Only 22.7% of kidney transplant recipients from living donors required a blood transfusion. This is likely due to the more prolonged cold ischemia time in deceased donors, which is responsible for initially suboptimal kidney function and a higher risk of delayed graft function19. Despite there may be other factors that we have not controlled for such as number of comorbidities, it seems that the kidney’s capacity to generate erythropoietin in response to surgical trauma is crucial to avoiding severe or symptomatic anemia. Similarly to previously published data, we found no association between transfused patients and BPAR, development of donor-specific antibodies, or HLA sensitization9,19,24. This includes a recent metanalysis25 that concludes otherwise, though by including in their analysis older populations24 with less potent immunosuppression26 and not only perioperative transfusion, but up to a year after transplantation27. The more recent studies on perioperative transfusions included in the metanalysis have the same immunological conclusion as ours25. Current treatment of blood products by blood banks, where white blood cells are almost entirely removed from PRBC units, significantly reducing HLA exposure, combined with modern immunosuppressive induction management, are probably responsible for this lack of risk16–18. Some authors state that hemoglobin levels are unreliable as they can be lower due to hemodilution in aggressive fluid resuscitation cases and higher in hemoconcentration instances when fluid resuscitation is insufficient28. However, in the case of KTx, false anemia due to hemodilution is unlikely. Recipients with immediate functioning grafts tend to be dehydrated due to polyuria, whereas fluids are restricted and closely controlled in those who are oliguric or have delayed graft function29.

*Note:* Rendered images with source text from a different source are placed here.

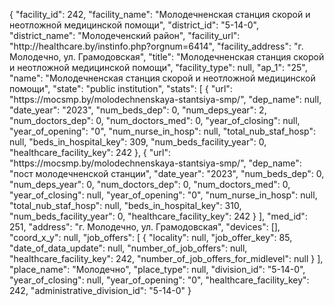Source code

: {
    "facility_id": 242,
    "facility_name": "Молодечненская станция скорой и неотложной медицинской помощи",
    "district_id": "5-14-0",
    "district_name": "Молодеченский район",
    "facility_url": "http:\/\/healthcare.by\/instinfo.php?orgnum=6414",
    "facility_address": "г. Молодечно, ул. Грамодовская",
    "title": "Молодечненская станция скорой и неотложной медицинской помощи",
    "facility_type": null,
    "ap_1": "25",
    "name": "Молодечненская станция скорой и неотложной медицинской помощи",
    "state": "public institution",
    "stats": [
        {
            "url": "https:\/\/mocsmp.by\/molodechnenskaya-stantsiya-smp\/",
            "dep_name": null,
            "date_year": "2023",
            "num_beds_dep": 0,
            "num_deps_year": 2,
            "num_doctors_dep": 0,
            "num_doctors_med": 0,
            "year_of_closing": null,
            "year_of_opening": "0",
            "num_nurse_in_hosp": null,
            "total_nub_staf_hosp": null,
            "beds_in_hospital_key": 309,
            "num_beds_facility_year": 0,
            "healthcare_facility_key": 242
        },
        {
            "url": "https:\/\/mocsmp.by\/molodechnenskaya-stantsiya-smp\/",
            "dep_name": "пост молодечненской станции",
            "date_year": "2023",
            "num_beds_dep": 0,
            "num_deps_year": 0,
            "num_doctors_dep": 0,
            "num_doctors_med": 0,
            "year_of_closing": null,
            "year_of_opening": "0",
            "num_nurse_in_hosp": null,
            "total_nub_staf_hosp": null,
            "beds_in_hospital_key": 310,
            "num_beds_facility_year": 0,
            "healthcare_facility_key": 242
        }
    ],
    "med_id": 251,
    "address": "г. Молодечно, ул. Грамодовская",
    "devices": [],
    "coord_x_y": null,
    "job_offers": [
        {
            "locality": null,
            "job_offer_key": 85,
            "date_of_data_update": null,
            "number_of_job_offers": null,
            "healthcare_facility_key": 242,
            "number_of_job_offers_for_midlevel": null
        }
    ],
    "place_name": "Молодечно",
    "place_type": null,
    "division_id": "5-14-0",
    "year_of_closing": null,
    "year_of_opening": "0",
    "healthcare_facility_key": 242,
    "administrative_division_id": "5-14-0"
}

In our cohort, most (64.37%) of the PRBC units were prescribed as single units, with percentages similar (64%) to the improved reported values by programs where the PBM guidelines have already been introduced30,31. Nevertheless, the transfusion rate we observed (39%) is higher than many other surgical procedures classically associated with an increased risk for blood transfusions, such as radical cystectomy with urinary diversion (38%), open femoral fracture repair (29.5%), or open radical nephrectomy (2.6%)32. Thus, despite the previously shown difficulties related to patients with renal dysfunction, we firmly believe in implementing the PBM recommendation that the World Health Organization promotes to eliminate avoidable blood transfusions, given their scarcity and cost30. Moreover, the proposed three-pillar guideline has been successfully implemented by several surgical programs, treating patients before procedures to correct anemia if present, improving patients’ fitness and tolerance to anemia, and reducing intraoperative bleeding, which further supports our belief in its effectiveness11,28,33. Pre-operatory anemia is the most important factor associated with blood transfusions, and its correction has been associated with a decrease in blood transfusions6,30. Iron deficiency, as defined in CKD patients4,5, can be corrected by supplementing iron, as there is evidence that iron replenishment up to 15 minutes before major abdominal surgery is associated with a 60% reduction in blood transfusions34. The severity of anemia can also be reduced by adjusting ESA dosage to target the upper range of the recommended hemoglobin levels in CKD patients on the transplant waiting list4,5. Finally, the enrollment of patients on the waiting list in presurgical fitness programs can help improve their tolerance to anemia.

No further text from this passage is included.